- _TASK TO COMPLETE_: Among the lines of the entries below, count those containing the word "list" and answer with the number only.
Segment Start: TASK MATERIAL
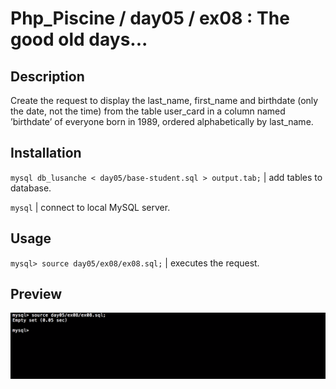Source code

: # Php_Piscine / day05 / ex08 : The good old days...

## Description
Create the request to display the last_name, first_name and birthdate (only the date, not the time) from the table user_card in a column named ’birthdate’ of everyone born in 1989, ordered alphabetically by last_name.

## Installation
`mysql db_lusanche < day05/base-student.sql > output.tab;` | add tables to database.

`mysql` | connect to local MySQL server.

## Usage
`mysql> source day05/ex08/ex08.sql;` | executes the request.

## Preview
<img src="../../resources/images/old.png" width="1200">
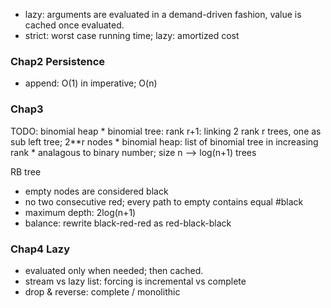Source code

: * lazy: arguments are evaluated in a demand-driven fashion, value is cached once evaluated. 
* strict: worst case running time; lazy: amortized cost

### Chap2 Persistence
* append: O(1) in imperative; O(n)

### Chap3
TODO: binomial heap
    * binomial tree: rank r+1: linking 2 rank r trees, one as sub left tree; 2**r nodes
    * binomial heap: list of binomial tree in increasing rank
    * analagous to binary number; size n --> log(n+1) trees

RB tree
* empty nodes are considered black
* no two consecutive red; every path to empty contains equal #black
* maximum depth: 2log(n+1)
* balance: rewrite black-red-red as red-black-black

### Chap4 Lazy
* evaluated only when needed; then cached.
* stream vs lazy list: forcing is incremental vs complete
* drop & reverse: complete / monolithic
Segment End: TASK MATERIAL
- _SOLUTION BELOW_: 2